Starting a New Project

Starting a New Project

You have an idea. You want to build something. AIWG runs a structured intake conversation, generates the foundation documents your project needs, then assigns AI agents to carry the work forward.

This is the full setup — requirements, architecture, test strategy, security baseline — generated from a single conversation.


Step 1 — Install

npm install -g aiwg

Or use the Claude Code plugin:

/plugin marketplace add jmagly/ai-writing-guide
/plugin install sdlc@aiwg

Step 2 — Create your project folder

mkdir my-project && cd my-project
git init

Step 3 — Deploy the SDLC framework

aiwg use sdlc

This installs agents, commands, and rules into `.claude/`. One-time per project.


Step 4 — Open in Claude Code and start intake

claude .

Then tell it what you're building:

I want to build a REST API for a task management app. Users can create tasks,
assign them to teammates, and get notifications when tasks are due.

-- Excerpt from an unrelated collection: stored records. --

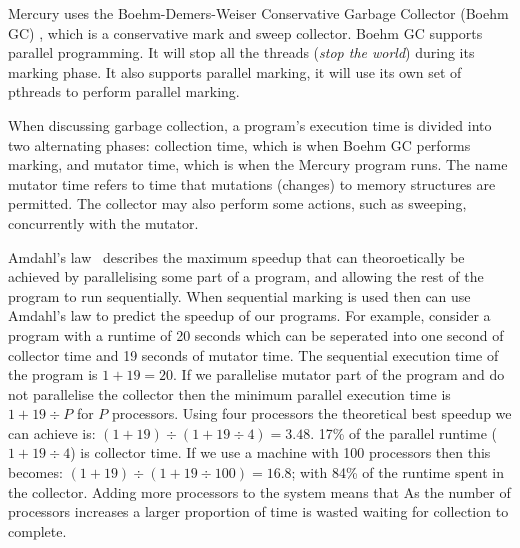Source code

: Mercury uses the Boehm-Demers-Weiser Conservative Garbage Collector (Boehm GC)
\citep{boehm_gc},
which is a conservative mark and sweep collector.
Boehm GC supports parallel programming.
It will stop all the threads (\emph{stop the world}) during its marking
phase.
It also supports parallel marking,
it will use its own set of pthreads to perform parallel marking.

When discussing garbage collection,
a program's execution time is divided into two alternating phases:
collection time, which is when Boehm GC performs marking,
and mutator time, which is when the Mercury program runs.
The name mutator time refers to time that mutations (changes) to memory
structures are permitted.
The collector may also perform some actions,
such as sweeping,
concurrently with the mutator.

Amdahl's law~\citep{amdahl} describes the maximum speedup that
can theoroetically  be achieved by parallelising some part of a program,
and allowing the rest of the program to run sequentially.
When sequential marking is used then can use Amdahl's
law to predict the speedup of our programs.
For example, consider a program with a runtime of 20 seconds
which can be seperated into one second of collector time and 19 seconds
of mutator time.
The sequential execution time of the program is $1 + 19 = 20$.
If we parallelise mutator part of the program and do not parallelise the
collector then the minimum parallel execution time is $1 + 19{\div}P$
for $P$ processors.
Using four processors the theoretical best speedup we can achieve is:
$(1 + 19) \div (1 + 19\div4) = 3.48$.
17\% of the parallel runtime ($1 + 19\div4$) is collector time.
If we use a machine with 100 processors then this becomes:
$(1 + 19) \div (1 + 19\div100) = 16.8$;
with 84\% of the runtime spent in the collector.
Adding more processors to the system means that 
As the number of processors increases a larger proportion of time is
wasted waiting for collection to complete.

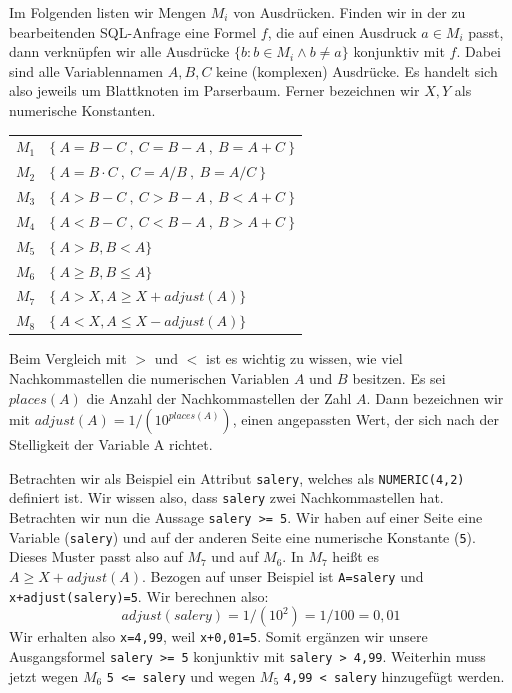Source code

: Im Folgenden listen wir Mengen $M_i$ von Ausdrücken. Finden wir in der zu bearbeitenden SQL-Anfrage eine Formel $f$, die auf einen Ausdruck $a\in M_i$ passt, dann verknüpfen wir alle Ausdrücke $\{b : b\in M_i \wedge b \neq a\}$ konjunktiv mit $f$. Dabei sind alle Variablennamen $A,B,C$ keine (komplexen) Ausdrücke. Es handelt sich also jeweils um Blattknoten im Parserbaum. Ferner bezeichnen wir $X,Y$ als numerische Konstanten.\\

\begin{tabular}{ll}
$M_1$ & $\{\ A=B-C\ ,\ C=B-A\ ,\ B=A+C\ \}$\\
$M_2$ & $\{\ A=B\cdot C\ ,\ C=A / B\ ,\ B=A / C\ \}$\\
$M_3$ & $\{\ A>B-C\ ,\ C>B-A\ ,\ B<A+C\ \}$\\
$M_4$ & $\{\ A<B-C\ ,\ C<B-A\ ,\ B>A+C\ \}$\\
$M_5$ & $\{\ A>B, B<A \}$\\
$M_6$ & $\{\ A\geq B, B\leq A \}$\\
$M_7$ & $\{\ A>X, A\geq X+\mathit{adjust}(A) \}$\\
$M_8$ & $\{\ A<X, A\leq X-\mathit{adjust}(A) \}$\\

\end{tabular}

Beim Vergleich mit $>$ und $<$ ist es wichtig zu wissen, wie viel Nachkommastellen die numerischen Variablen $A$ und $B$ besitzen. Es sei $\mathit{places}(A)$ die Anzahl der Nachkommastellen der Zahl $A$. Dann bezeichnen wir mit $\mathit{adjust}(A) = 1 / (10^{\mathit{places}(A)})$, einen angepassten Wert, der sich nach der Stelligkeit der Variable A richtet.

Betrachten wir als Beispiel ein Attribut \verb|salery|, welches als \verb|NUMERIC(4,2)| definiert ist. Wir wissen also, dass \verb|salery| zwei Nachkommastellen hat. Betrachten wir nun die Aussage \verb|salery >= 5|.
Wir haben auf einer Seite eine Variable (\verb|salery|) und auf der anderen Seite eine numerische Konstante (\verb|5|). Dieses Muster passt also auf $M_7$ und auf $M_6$. In $M_7$ heißt es $A\geq X+\mathit{adjust}(A)$. Bezogen auf unser Beispiel ist \verb|A=salery| und \verb|x+adjust(salery)=5|. Wir berechnen also: 
$$\mathit{adjust}(\mathit{salery}) = 1 / (10^{2}) = 1/100 = 0,01$$
Wir erhalten also \verb|x=4,99|, weil \verb|x+0,01=5|. Somit ergänzen wir unsere Ausgangsformel \verb|salery >= 5| konjunktiv mit \verb|salery > 4,99|. Weiterhin muss jetzt wegen $M_6$ \verb|5 <= salery| und wegen $M_5$ \verb|4,99 < salery| hinzugefügt werden.

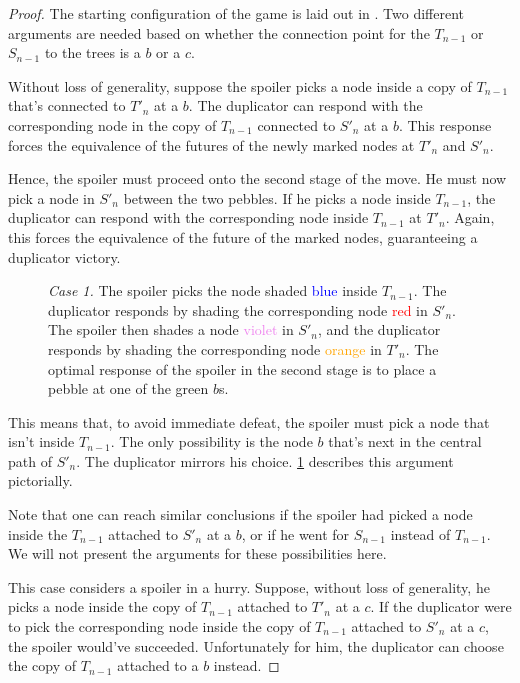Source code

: \documentclass[a4paper,UKenglish,cleveref, autoref, thm-restate, numberwithinsect]{lipics-v2021}
\begin{document}
\begin{proof}
    The starting configuration of the game is laid out in . Two different arguments are needed based on whether the connection point for the $T_{n - 1}$ or $S_{n - 1}$ to the trees is a $b$ or a $c$.

    Without loss of generality, suppose the spoiler picks a node inside a copy of $T_{n - 1}$ that's connected to $T'_n$ at a $b$. The duplicator can respond with the corresponding node in the copy of $T_{n - 1}$ connected to $S'_n$ at a $b$. This response forces the equivalence of the futures of the newly marked nodes at $T'_n$ and $S'_n$.

    Hence, the spoiler must proceed onto the second stage of the move. He must now pick a node in $S'_n$ between the two pebbles. If he picks a node inside $T_{n - 1}$, the duplicator can respond with the corresponding node inside $T_{n-1}$ at $T'_n$. Again, this forces the equivalence of the future of the marked nodes, guaranteeing a duplicator victory.
    \begin{figure}[h]
        \centering
        \caption{\emph{Case 1.} The spoiler picks the node shaded \textcolor{blue}{blue} inside $T_{n - 1}$. The duplicator responds by shading the corresponding node \textcolor{red}{red} in $S'_n$. The spoiler then shades a node \textcolor{violet}{violet} in $S'_n$, and the duplicator responds by shading the corresponding node \textcolor{orange}{orange} in $T'_n$. The optimal response of the spoiler in the second stage is to place a pebble at one of the \textcolor{OliveGreen}{green} $b$s.}
        \label{proofstep1fig}
    \end{figure}

    This means that, to avoid immediate defeat, the spoiler must pick a node that isn't inside $T_{n-1}$. The only possibility is the node $b$ that's next in the central path of $S'_n$. The duplicator mirrors his choice. \cref{proofstep1fig} describes this argument pictorially.

    Note that one can reach similar conclusions if the spoiler had picked a node inside the $T_{n - 1}$ attached to $S'_n$ at a $b$, or if he went for $S_{n - 1}$ instead of $T_{n - 1}$. We will not present the arguments for these possibilities here.

    This case considers a spoiler in a hurry. Suppose, without loss of generality, he picks a node inside the copy of $T_{n - 1}$ attached to $T'_n$ at a $c$. If the duplicator were to pick the corresponding node inside the copy of $T_{n - 1}$ attached to $S'_n$ at a $c$, the spoiler would've succeeded. Unfortunately for him, the duplicator can choose the copy of $T_{n - 1}$ attached to a $b$ instead.


\end{proof}
\end{document}

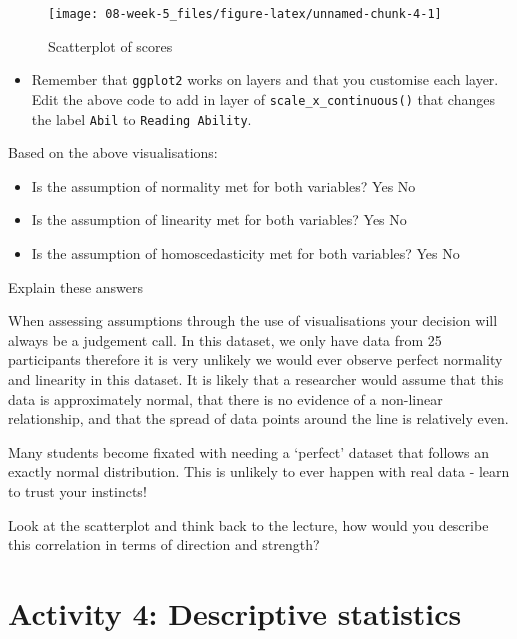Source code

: \documentclass[]{book}
\providecommand{\tightlist}{%
  \setlength{\itemsep}{0pt}\setlength{\parskip}{0pt}}
\begin{document}
\begin{figure}

{\centering \texttt{[image: 08-week-5\_files/figure-latex/unnamed-chunk-4-1]} 

}

\caption{Scatterplot of scores}\label{fig:unnamed-chunk-4}
\end{figure}

\begin{itemize}
\tightlist
\item
  Remember that \texttt{ggplot2} works on layers and that you customise each layer. Edit the above code to add in layer of \texttt{scale\_x\_continuous()} that changes the label \texttt{Abil} to \texttt{Reading\ Ability}.
\end{itemize}

Based on the above visualisations:

\begin{itemize}
\tightlist
\item
  Is the assumption of normality met for both variables? Yes No
\item
  Is the assumption of linearity met for both variables? Yes No
\item
  Is the assumption of homoscedasticity met for both variables? Yes No
\end{itemize}

Explain these answers

When assessing assumptions through the use of visualisations your decision will always be a judgement call. In this dataset, we only have data from 25 participants therefore it is very unlikely we would ever observe perfect normality and linearity in this dataset. It is likely that a researcher would assume that this data is approximately normal, that there is no evidence of a non-linear relationship, and that the spread of data points around the line is relatively even.

Many students become fixated with needing a `perfect' dataset that follows an exactly normal distribution. This is unlikely to ever happen with real data - learn to trust your instincts!

Look at the scatterplot and think back to the lecture, how would you describe this correlation in terms of direction and strength?

\hypertarget{activity-4-descriptive-statistics-1}{%
\section{Activity 4: Descriptive statistics}\label{activity-4-descriptive-statistics-1}}
\end{document}
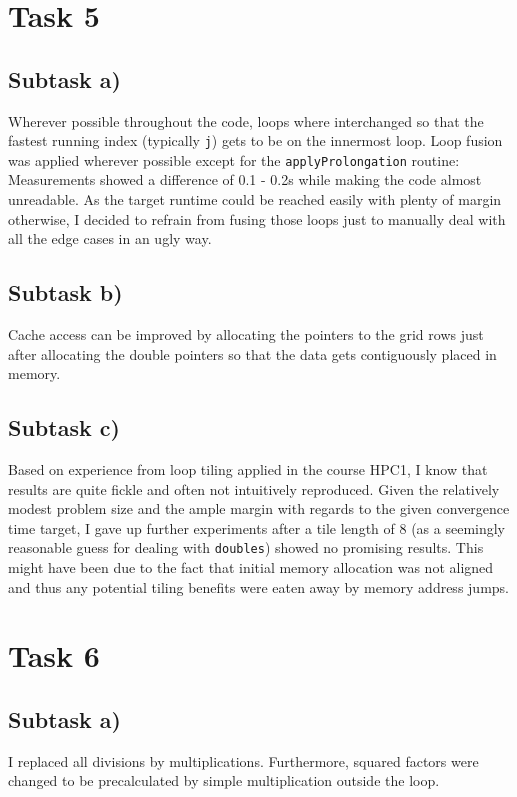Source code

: \documentclass[11pt,a4paper]{article}
\begin{document}
\section{Task 5}

\subsection{Subtask a)}
Wherever possible throughout the code, loops where interchanged so that the fastest
running index (typically \texttt{j}) gets to be on the innermost loop.
Loop fusion was applied wherever possible except for the \texttt{applyProlongation} routine:
Measurements showed a difference of 0.1 - 0.2s while making the code almost unreadable. As the target
runtime could be reached easily with plenty of margin otherwise, I decided to refrain from fusing those loops
just to manually deal with all the edge cases in an ugly way.

\subsection{Subtask b)}
Cache access can be improved by allocating the pointers to the grid rows just after
allocating the double pointers so that the data gets contiguously placed in memory.

\subsection{Subtask c)}
Based on experience from loop tiling applied in the course HPC1, I know that results are
quite fickle and often not intuitively reproduced. Given the relatively modest problem size
and the ample margin with regards to the given convergence time target, I gave up further experiments after
a tile length of 8 (as a seemingly reasonable guess for dealing with \texttt{doubles}) showed no promising results.
This might have been due to the fact that initial memory allocation was not aligned and thus any potential tiling
benefits were eaten away by memory address jumps.

\section{Task 6}

\subsection{Subtask a)}

I replaced all divisions by multiplications. Furthermore, squared factors were
changed to be precalculated by simple multiplication outside the loop.
\end{document}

Or use the explicit intake command:

/intake-wizard "task management API with team assignments and notifications"

The AI will ask clarifying questions, then generate:

  • Intake form — problem statement, users, goals, constraints
  • Use cases — what the system does, who it does it for
  • Architecture sketch — components, tech stack recommendations
  • Risk register — what could go wrong early

These go into `.aiwg/` in your project. You can read them, edit them, and they guide everything that comes next.


Step 5 — Start building

Once intake is complete, the AI knows your project. You can now use natural language to drive development:

Create the user model based on the requirements
Write unit tests for the task assignment feature
Run a security review on the authentication flow
What phase are we in and what's next?

The AI will answer in context — it knows your architecture, your requirements, and what decisions have already been made.


What the `.aiwg/` folder contains

Everything generated during the project lives here:

.aiwg/
├── intake/         ← Your project definition
├── requirements/   ← Use cases and user stories
├── architecture/   ← Architecture decisions (ADRs)
├── testing/        ← Test strategy and plans
├── security/       ← Threat model
├── planning/       ← Phase plans, iteration notes
└── reports/        ← Status and audit reports

You can commit this folder. It becomes part of your project history. New team members can read it to understand the project, and new AI sessions can load it to pick up context.


Moving through phases

AIWG uses a structured lifecycle: Inception → Elaboration → Construction → Transition.

To move between phases, just say so:

Let's move to elaboration
Transition to construction — we're done with design

The AI will run a gate check, verify what needs to be done, and orchestrate the transition.


If you already have some code

Run `/intake-from-codebase` instead of `/intake-wizard` — it scans what you have and fills in the intake from the code rather than asking you from scratch. See Existing Project.